■ **RECORDS FOR THIS TASK**:
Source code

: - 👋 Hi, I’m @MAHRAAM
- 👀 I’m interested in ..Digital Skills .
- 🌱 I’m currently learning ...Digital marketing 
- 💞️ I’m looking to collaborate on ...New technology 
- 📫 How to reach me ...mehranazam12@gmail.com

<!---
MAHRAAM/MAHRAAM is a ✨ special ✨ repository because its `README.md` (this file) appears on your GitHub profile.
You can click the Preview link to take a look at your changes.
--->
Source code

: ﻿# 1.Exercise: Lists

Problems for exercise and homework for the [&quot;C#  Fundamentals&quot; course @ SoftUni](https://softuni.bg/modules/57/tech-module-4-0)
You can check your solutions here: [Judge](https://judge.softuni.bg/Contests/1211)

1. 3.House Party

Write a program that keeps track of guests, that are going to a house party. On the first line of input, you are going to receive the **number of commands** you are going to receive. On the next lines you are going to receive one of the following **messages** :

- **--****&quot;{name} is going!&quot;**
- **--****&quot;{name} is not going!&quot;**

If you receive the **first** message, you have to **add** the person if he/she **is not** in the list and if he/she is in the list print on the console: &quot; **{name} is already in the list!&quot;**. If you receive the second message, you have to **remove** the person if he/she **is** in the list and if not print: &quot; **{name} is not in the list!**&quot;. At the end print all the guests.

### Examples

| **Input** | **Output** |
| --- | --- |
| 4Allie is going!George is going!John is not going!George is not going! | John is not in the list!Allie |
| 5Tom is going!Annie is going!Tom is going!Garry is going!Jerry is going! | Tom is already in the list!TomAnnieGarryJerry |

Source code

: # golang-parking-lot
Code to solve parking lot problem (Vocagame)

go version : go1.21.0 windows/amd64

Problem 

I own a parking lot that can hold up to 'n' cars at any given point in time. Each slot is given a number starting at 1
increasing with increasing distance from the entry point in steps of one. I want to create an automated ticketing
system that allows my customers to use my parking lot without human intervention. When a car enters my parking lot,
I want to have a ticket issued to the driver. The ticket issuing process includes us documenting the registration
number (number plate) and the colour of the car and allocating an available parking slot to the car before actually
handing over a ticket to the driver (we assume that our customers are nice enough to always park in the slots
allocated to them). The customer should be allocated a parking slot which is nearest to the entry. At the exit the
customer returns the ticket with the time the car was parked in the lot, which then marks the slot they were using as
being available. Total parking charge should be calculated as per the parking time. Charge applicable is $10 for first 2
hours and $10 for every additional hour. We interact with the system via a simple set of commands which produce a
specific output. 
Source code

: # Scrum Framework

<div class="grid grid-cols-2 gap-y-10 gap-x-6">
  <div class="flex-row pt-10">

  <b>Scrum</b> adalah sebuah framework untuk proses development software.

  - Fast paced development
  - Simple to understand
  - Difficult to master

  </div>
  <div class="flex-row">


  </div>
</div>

■ **EXERCISE**: From the line containing "hours and $10" to the last line above, repeat every line exactly and nothing else.

■ **EXERCISE OUTPUT**:
hours and $10 for every additional hour. We interact with the system via a simple set of commands which produce a
specific output. 
Source code

: # Scrum Framework

<div class="grid grid-cols-2 gap-y-10 gap-x-6">
  <div class="flex-row pt-10">

  <b>Scrum</b> adalah sebuah framework untuk proses development software.

  - Fast paced development
  - Simple to understand
  - Difficult to master

  </div>
  <div class="flex-row">


  </div>
</div>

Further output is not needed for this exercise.